PQRI will publish the results and analyses of the responses received in connection with this survey on its website, as well in other widely circulated pharmaceutical journals and periodicals.
Deadline for submission of the survey responses is October 12, 2005.
INSTRUCTIONS FOR COMPLETING THE SURVEY:
To access the Excipient Control Survey Questionnaire please click the following link, or copy and paste into your search engine:
https://www.surveysage.com/SR/OpenSrvy.asp?nOpen=1728&nAC=7049963
IT IS ESTIMATED THAT THIS QUESTIONNAIRE WILL TAKE APPROXIMATELY 30 MINUTES TO COMPLETE. (Should you not complete the survey in your first sign on and wish to go back to finish at a later time, you may do so by using the password given you upon your initial sign on.)
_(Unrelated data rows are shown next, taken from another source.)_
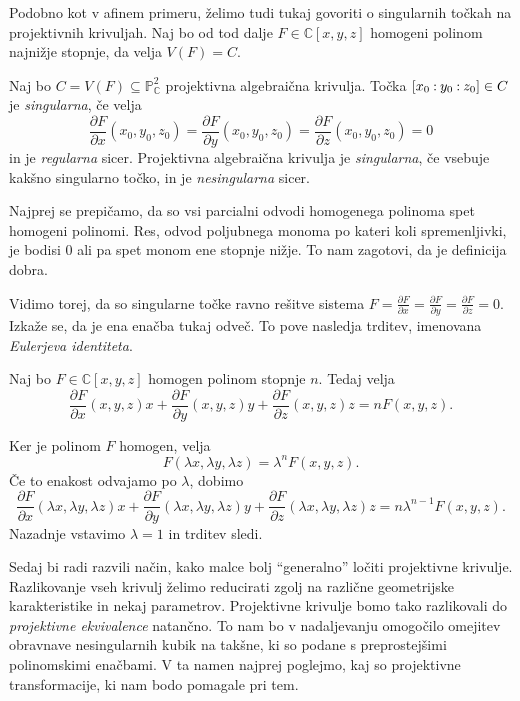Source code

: \documentclass[mat1]{fmfdelo}
\numberwithin{equation}{section}
\newcommand{\C}{\mathbb C}
\newcommand{\PC}{\mathbb{P}^2_\C}
\newcommand{\Cxyz}{\C[x,y,z]}
\newcommand{\pcoor}[1]{%
\begingroup\lccode`~=`: \lowercase{\endgroup
\edef~}{\mathbin{\mathchar\the\mathcode`:}\nobreak}%
\left[%
\begingroup
\mathcode`:=\string"8000
#1%
\endgroup
\right]%
}
\newcommand{\pdv}[2][]{\frac{\partial#1}{\partial#2}}
\theoremstyle{definition}
\begin{document}
Podobno kot v afinem primeru, želimo tudi tukaj govoriti o singularnih točkah na projektivnih krivuljah. Naj bo od tod dalje $F \in \C[x,y,z]$ homogeni polinom najnižje stopnje, da velja $V(F) = C$.

\begin{definicija}
    Naj bo $C = V(F) \subseteq \PC$ projektivna algebraična krivulja. Točka $\pcoor{x_0:y_0:z_0} \in C$ je \emph{singularna}, če velja
    \[
        \pdv[F]{x}(x_0, y_0, z_0) = \pdv[F]{y}(x_0, y_0, z_0) = \pdv[F]{z}(x_0, y_0, z_0) = 0
    \]
    in je \emph{regularna} sicer. Projektivna algebraična krivulja je \emph{singularna}, če vsebuje kakšno singularno točko, in je \emph{nesingularna} sicer.
\end{definicija}

Najprej se prepičamo, da so vsi parcialni odvodi homogenega polinoma spet homogeni polinomi. Res, odvod poljubnega monoma po kateri koli spremenljivki, je bodisi $0$ ali pa spet monom ene stopnje nižje. To nam zagotovi, da je definicija dobra.

Vidimo torej, da so singularne točke ravno rešitve sistema $F = \pdv[F]{x}= \pdv[F]{y} = \pdv[F]{z} = 0$.
Izkaže se, da je ena enačba tukaj odveč. To pove nasledja trditev, imenovana \emph{Eulerjeva identiteta}.

\begin{trditev}
    Naj bo $F \in \Cxyz$ homogen polinom stopnje $n$. Tedaj velja
    \[
        \pdv[F]{x}(x,y,z)x + \pdv[F]{y}(x,y,z)y + \pdv[F]{z}(x,y,z)z = nF(x,y,z). 
    \]
\end{trditev}

\begin{dokaz}
    Ker je polinom $F$ homogen, velja 
    \[
        F(\lambda x, \lambda y, \lambda z) = \lambda^n F(x,y,z).
    \]
    Če to enakost odvajamo po $\lambda$, dobimo
    \[
        \pdv[F]{x}(\lambda x,\lambda y,\lambda z)x + 
        \pdv[F]{y}(\lambda x,\lambda y,\lambda z) y + 
        \pdv[F]{z}(\lambda x,\lambda y,\lambda z) z = n\lambda^{n-1}F(x,y,z).
    \]
    Nazadnje vstavimo $\lambda = 1$ in trditev sledi.
\end{dokaz}

Sedaj bi radi razvili način, kako malce bolj ``generalno'' ločiti projektivne krivulje. Razlikovanje vseh krivulj želimo reducirati zgolj na različne geometrijske karakteristike in nekaj parametrov. 
Projektivne krivulje bomo tako razlikovali do \emph{projektivne ekvivalence} natančno. 
To nam bo v nadaljevanju omogočilo omejitev obravnave nesingularnih kubik na takšne, ki so podane s preprostejšimi polinomskimi enačbami.
V ta namen najprej poglejmo, kaj so projektivne transformacije, ki nam bodo pomagale pri tem.
\end{document}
If more than one supply chain function applies to one company, separate responses are requested from the following three functions:
Excipient manufacturer; and/or Excipient distributor; and/or Excipient user
Please answer all questions that are relevant to the excipients you manufacture, distribute, or use. This information will be collected confidentially, and the respondent will not be identified. However, all of your responses will be available to the Excipient Working Group, including our statistician who will be analyzing the results. The data is for research purposes only. It is important to receive data from as many excipient manufacturers, excipient distributors and excipient users as possible to enhance the relevance of survey findings. Therefore, PQRI encourages your participation in this survey.
If multiple people within your organization may be involved in the development or implementation of your excipient control practices, or you utilize different approaches at different locations, please forward this questionnaire to the appropriate people who can provide detailed information that may be useful to PQRI. More than one response from a particular company is acceptable.
TROUBLESHOOTING:
In case of difficulty or problems with completing the on-line form, or for troubleshooting, access, or performance issues with the survey please contact:
Stacey D'Amico, Senior Associate(sdamico@valtera.com)
Phone:847-472-5729
Fax:847-640-8830
*The Excipient Control Working Group (XWG) is a group established under the auspices of the Drug Product Technical Committee (DPTC) of the Product Quality Research Institute (PQRI) to examine issues surrounding pharmaceutical excipient controls. The Working Group consists of members from the pharmaceutical industry (innovator and generic manufacturers, excipient suppliers, USP, and the FDA). The composition of the group and information concerning the XWG and PQRI are available at the questionnaire website, and additional information can be found at PQRI’s website (www.pqri.org).